[Document images with source code]
++++++++++
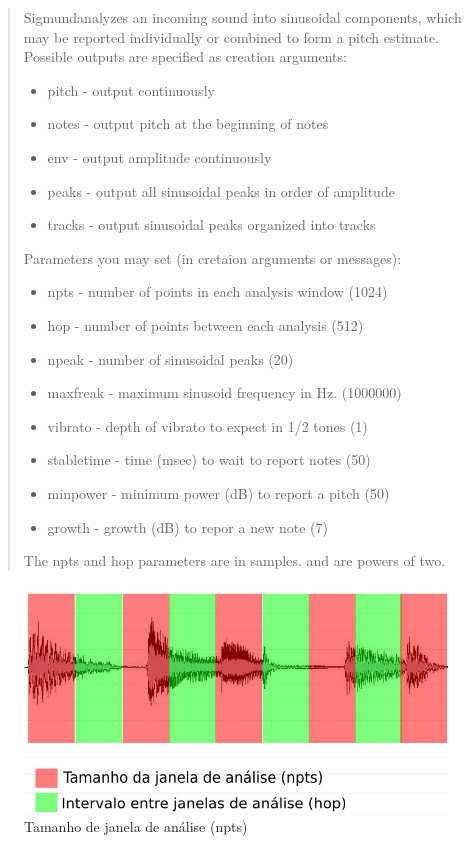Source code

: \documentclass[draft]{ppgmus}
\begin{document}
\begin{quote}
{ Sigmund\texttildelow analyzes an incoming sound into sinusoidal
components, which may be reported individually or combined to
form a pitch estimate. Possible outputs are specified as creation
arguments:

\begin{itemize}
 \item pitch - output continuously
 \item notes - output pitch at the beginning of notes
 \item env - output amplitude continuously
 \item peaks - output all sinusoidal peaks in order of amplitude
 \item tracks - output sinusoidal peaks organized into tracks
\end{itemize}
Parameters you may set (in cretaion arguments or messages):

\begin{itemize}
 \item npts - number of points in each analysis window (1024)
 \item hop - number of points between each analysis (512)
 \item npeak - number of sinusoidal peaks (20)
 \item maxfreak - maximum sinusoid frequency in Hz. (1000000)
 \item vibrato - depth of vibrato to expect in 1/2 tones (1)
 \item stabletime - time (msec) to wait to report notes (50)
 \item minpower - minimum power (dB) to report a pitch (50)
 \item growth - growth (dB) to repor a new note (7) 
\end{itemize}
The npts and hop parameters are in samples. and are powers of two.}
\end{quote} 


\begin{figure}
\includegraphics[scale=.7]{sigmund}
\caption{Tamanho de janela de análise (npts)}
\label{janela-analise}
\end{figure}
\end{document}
++++++++++
Each line in the data that holds the word "sinusoidal" must be copied.

- **Answer space**:
{ Sigmund\texttildelow analyzes an incoming sound into sinusoidal
 \item peaks - output all sinusoidal peaks in order of amplitude
 \item tracks - output sinusoidal peaks organized into tracks
 \item npeak - number of sinusoidal peaks (20)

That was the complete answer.